***** SUPPLIED RECORDS

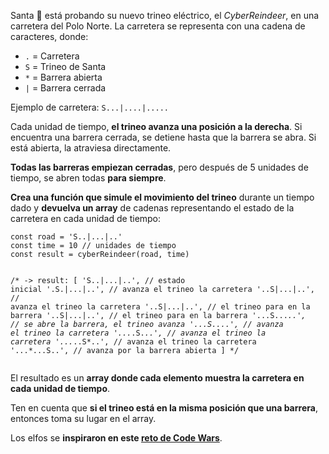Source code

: <div class="text-lg leading-relaxed text-gray-200 [&amp;>blockquote]:italic [&amp;>blockquote]:text-yellow-400 [&amp;>blockquote]:text-lg [&amp;>p]:text-lg [&amp;>p>strong]:text-yellow-300 [&amp;>h2]:font-bold [&amp;>ul]:pl-4 [&amp;>ol]:list-decimal [&amp;>ol]:list-inside [&amp;>ol]:text-yellow-300 [&amp;>ol]:text-lg [&amp;>ul]:mb-2 [&amp;>ul]:text-yellow-300 [&amp;>ul]:text-lg [&amp;>p>small>a:hover]:underline [&amp;>p>small]:block [&amp;>p>small]:pt-4 [&amp;>p>small]:text-gray-400 [&amp;>ul]:list-disc"><p>Santa 🎅 está probando su nuevo trineo eléctrico, el <em>CyberReindeer</em>, en una carretera del Polo Norte. La carretera se representa con una cadena de caracteres, donde:</p>
<ul>
<li><code>.</code> = Carretera</li>
<li><code>S</code> = Trineo de Santa</li>
<li><code>*</code> = Barrera abierta</li>
<li><code>|</code> = Barrera cerrada</li>
</ul>
<p>Ejemplo de carretera: <code>S...|....|.....</code></p>
<p>Cada unidad de tiempo, <strong>el trineo avanza una posición a la derecha</strong>. Si encuentra una barrera cerrada, se detiene hasta que la barrera se abra. Si está abierta, la atraviesa directamente.</p>
<p><strong>Todas las barreras empiezan cerradas</strong>, pero después de 5 unidades de tiempo, se abren todas <strong>para siempre</strong>.</p>
<p><strong>Crea una función que simule el movimiento del trineo</strong> durante un tiempo dado y <strong>devuelva un array</strong> de cadenas representando el estado de la carretera en cada unidad de tiempo:</p>
<pre><code class="javascript language-javascript shj-lang-js shj-inline" data-lang="js"><span class="shj-syn-kwd">const</span> road <span class="shj-syn-oper">=</span> <span class="shj-syn-str">'S..|...|..'</span>
<span class="shj-syn-kwd">const</span> time <span class="shj-syn-oper">=</span> <span class="shj-syn-num">10</span> <span class="shj-syn-cmnt">// unidades de tiempo
</span><span class="shj-syn-kwd">const</span> result <span class="shj-syn-oper">=</span> <span class="shj-syn-func">cyberReindeer</span>(road<span class="shj-syn-oper">,</span> time)

<span class="shj-syn-cmnt">/* -&gt; result:
[
  'S..|...|..', // estado inicial
  '.S.|...|..', // avanza el trineo la carretera
  '..S|...|..', // avanza el trineo la carretera
  '..S|...|..', // el trineo para en la barrera
  '..S|...|..', // el trineo para en la barrera
  '...S...*..', // se abre la barrera, el trineo avanza
  '...*S..*..', // avanza el trineo la carretera
  '...*.S.*..', // avanza el trineo la carretera
  '...*..S*..', // avanza el trineo la carretera
  '...*...S..', // avanza por la barrera abierta
]
*/</span>
</code></pre>
<p>El resultado es un <strong>array donde cada elemento muestra la carretera en cada unidad de tiempo</strong>.</p>
<p>Ten en cuenta que <strong>si el trineo está en la misma posición que una barrera</strong>, entonces toma su lugar en el array.</p>
<p>Los elfos se <strong>inspiraron en este <a href="https://www.codewars.com/kata/5d0ae91acac0a50232e8a547/javascript">reto de Code Wars</a></strong>.</p></div>
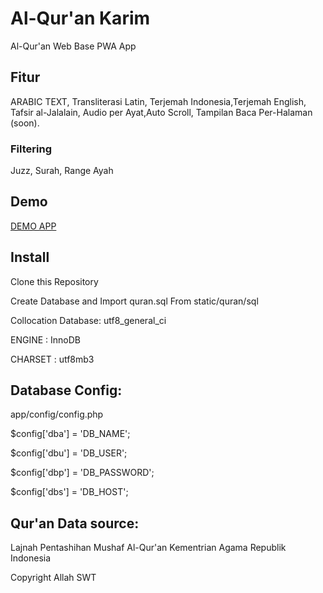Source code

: # Al-Qur'an Karim 
Al-Qur'an Web Base PWA App

## Fitur
ARABIC TEXT, Transliterasi Latin, Terjemah Indonesia,Terjemah English, Tafsir al-Jalalain, Audio per Ayat,Auto Scroll, Tampilan Baca Per-Halaman (soon).

### Filtering
Juzz, Surah, Range Ayah

## Demo
[DEMO APP](https://quran.lptqbanten.or.id/)


## Install 

Clone this Repository

Create Database and Import quran.sql From static/quran/sql

Collocation Database: utf8_general_ci

ENGINE 	: InnoDB

CHARSET : utf8mb3



## Database Config:
app/config/config.php

$config['dba'] = 'DB_NAME';

$config['dbu'] = 'DB_USER';

$config['dbp'] = 'DB_PASSWORD';

$config['dbs'] = 'DB_HOST';



## Qur'an Data source: 

Lajnah Pentashihan Mushaf Al-Qur'an Kementrian Agama Republik Indonesia


Copyright Allah SWT

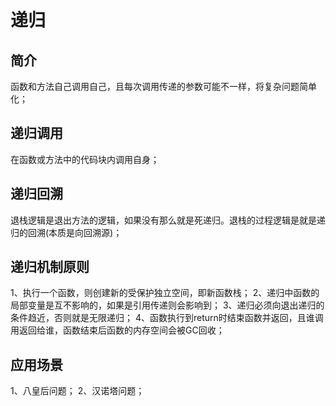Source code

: # 递归

## 简介
函数和方法自己调用自己，且每次调用传递的参数可能不一样，将复杂问题简单化；

## 递归调用
在函数或方法中的代码块内调用自身；

## 递归回溯
退栈逻辑是退出方法的逻辑，如果没有那么就是死递归。退栈的过程逻辑是就是递归的回溯(本质是向回溯源)；

## 递归机制原则
1、执行一个函数，则创建新的受保护独立空间，即新函数栈；
2、递归中函数的局部变量是互不影响的，如果是引用传递则会影响到；
3、递归必须向退出递归的条件趋近，否则就是无限递归；
4、函数执行到return时结束函数并返回，且谁调用返回给谁，函数结束后函数的内存空间会被GC回收；

## 应用场景
1、八皇后问题；
2、汉诺塔问题；
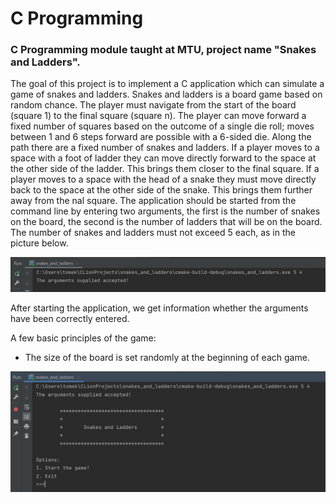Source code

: # C Programming

### C Programming module taught at MTU, project name "Snakes and Ladders".

The goal of this project is to implement a C application which can simulate a game of snakes and
ladders. Snakes and ladders is a board game based on random chance. The player must navigate
from the start of the board (square 1) to the final square (square n). The player can move forward
a fixed number of squares based on the outcome of a single die roll; moves between 1 and 6 steps
forward are possible with a 6-sided die.
Along the path there are a fixed number of snakes and ladders. If a player moves to a space
with a foot of ladder they can move directly forward to the space at the other side of the ladder. This
brings them closer to the final square. If a player moves to a space with the head of a snake they must move
directly back to the space at the other side of the snake. This brings them further away from the
nal square.
The application should be started from the command line by entering two arguments, the first is the number of snakes on the board, the second is the number of ladders that will be on the board. The number of snakes and ladders must not exceed 5 each, as in the picture below.

![](images/arguments.jpg)

After starting the application, we get information whether the arguments have been correctly entered.

A few basic principles of the game: 
* The size of the board is set randomly at the beginning of each game.

![](images/start.jpg)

**********

## [THE TASK]
Pull every line containing "road" from the data.

## [THE COMPLETED TASK]
<pre><code class="javascript language-javascript shj-lang-js shj-inline" data-lang="js"><span class="shj-syn-kwd">const</span> road <span class="shj-syn-oper">=</span> <span class="shj-syn-str">'S..|...|..'</span>
</span><span class="shj-syn-kwd">const</span> result <span class="shj-syn-oper">=</span> <span class="shj-syn-func">cyberReindeer</span>(road<span class="shj-syn-oper">,</span> time)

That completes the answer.